A function can be expressed by a formula or by a table.

For example, a boolean function with 2 inputs:

We have 2 * 2 inputs, and each input has exactly one output.

So, how many “boolean functions with 2 inputs” are there?

Each row has 2 possible outputs, so there are 2^4 such functions.

Random Function

Definition 1

We fill out 2^4 tables, randomly choose one from them, which means we’ve chosen a random function.

Definition 2

We take a blank table with 4 rows. For each row, we randomly choose an output. Fill all 4 rows.

Definition 3

We take a blank table with 4 rows. We don’t fill it at first.
When someone asks for a certain input, if the output is empty, we randomly fill in an output.
If it’s not empty, we return the previously filled output.

These three definitions are equivalent.

Pseudorandom Function (PRF)

When the range of input and output is very large, the table of a random function will be very large. (exponential)

Definitions 1 and 2 are both space-consuming. Even with definition 3, it still requires space to record.

In 1986, Goldreich - Goldwasser - Micali proposed the concept of “Pseudorandom Function”.

F(key, x)

Given a key, we can get a function with only a single argument, and this function behaves almost the same as a random function, making it difficult to distinguish the difference.

F(1, x) is very similar to a random function.
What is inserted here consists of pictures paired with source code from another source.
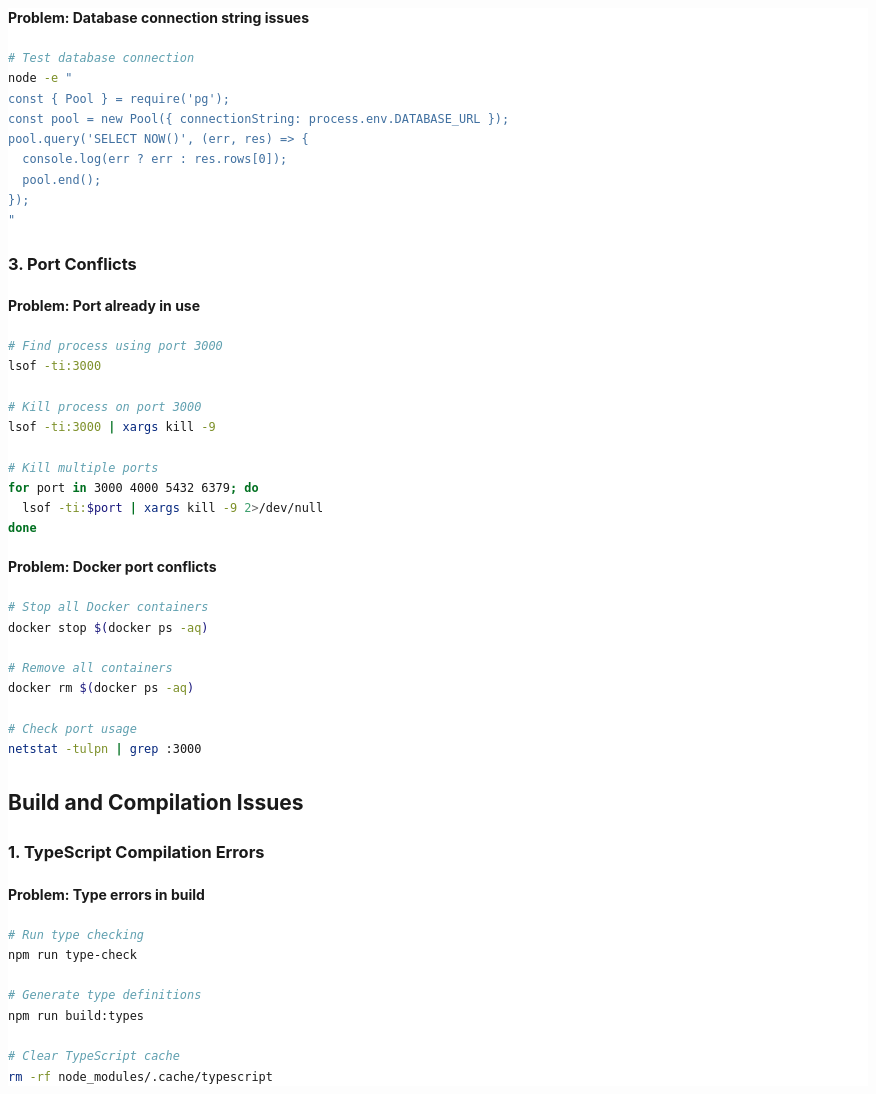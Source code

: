 #### Problem: Database connection string issues
```bash
# Test database connection
node -e "
const { Pool } = require('pg');
const pool = new Pool({ connectionString: process.env.DATABASE_URL });
pool.query('SELECT NOW()', (err, res) => {
  console.log(err ? err : res.rows[0]);
  pool.end();
});
"
```

### 3. Port Conflicts

#### Problem: Port already in use
```bash
# Find process using port 3000
lsof -ti:3000

# Kill process on port 3000
lsof -ti:3000 | xargs kill -9

# Kill multiple ports
for port in 3000 4000 5432 6379; do
  lsof -ti:$port | xargs kill -9 2>/dev/null
done
```

#### Problem: Docker port conflicts
```bash
# Stop all Docker containers
docker stop $(docker ps -aq)

# Remove all containers
docker rm $(docker ps -aq)

# Check port usage
netstat -tulpn | grep :3000
```

## Build and Compilation Issues

### 1. TypeScript Compilation Errors

#### Problem: Type errors in build
```bash
# Run type checking
npm run type-check

# Generate type definitions
npm run build:types

# Clear TypeScript cache
rm -rf node_modules/.cache/typescript
```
It’s a pseudorandom function.
F(2, x) is very similar to a random function. It’s a pseudorandom function.
…
(F is a pseudorandom function ensemble indexed by key)

We only need the space of one key, and it’s as if we’ve obtained an entire table filled with random values. It’s convenient for storage and transmission.

Collision

Because each output is randomly selected, it’s possible that f(x) = f(y) but x != y . (for a fixed key)

However, if the output bits of f are long enough, the probability of this situation becomes negligible.
We can almost say that f(x) = f(y) => x = y .

One-way function

Fix the key. Given a value v, the probability of finding an x such that f(x) = v is also negligible. (Assuming the output is long enough and there are enough inputs)

Oblivious Pseudorandom Function (OPRF)

This enters the realm of MPC.

The Sender knows the key.
The Receiver knows x.
We want to compute F(key, x) without leaking the key and x
In the end, the Receiver gets F(key, x). The Sender doesn’t get anything.

This can be calculated using a generic MPC protocol. However, a custom protocol should be faster.

Private Set Intersection (PSI)

One party, the Sender, has set X = {x1, x2, … xn}
The other party, the Receiver, has set Y = {y1, y2, … yn}

The two want to know which elements X and Y have in common (X ∩ Y). Elements not in X ∩ Y will not be leaked.

Implementing PSI using OPRF

Like OPRF, PSI has many implementation methods. Here we introduce the OPRF-based approach proposed by Hazay and Lindell in 2008:

The Sender uses the same key to compute F(key, y1), F(key, y2) … , F(key, yn) with the Receiver using OPRF.
The Sender uses the same key to compute F(key, x1), F(key, x2) …, F(key, xn) by themselves, and sends all of them to the Receiver.
The Receiver judges: if F(key, y) = F(key, x), then y = x. This means y is also in X. Publish these y’s. (assuming the collision probability is very small)

Because it’s oblivious, the key and y won’t be leaked. Because it’s one-way and has a key, x won’t be leaked either.

Afterword

We not only pretend that PRF is RF, but we also pretend that PRF exists. (Currently, there’s no theoretical proof that PRF exists)
Neither the book nor Lindell’s article emphasize the low chance of collision. When I first read it, I thought: Wouldn’t this lead to false positives? (confused)
There are many approaches to PSI and OPRF. You can refer to “Private set intersection: A systematic literature review” and “SoK: Oblivious Pseudorandom Functions”.
What if we use a simple hash function instead of OPRF here, letting the Sender send all hash(a) to the Receiver for comparison? Although hash is one-way, it would still leak information.
So here, like a commitment scheme, in addition to the input, it’s paired with a secret value (key). And instead of transmitting the key to the other party, OPRF is used.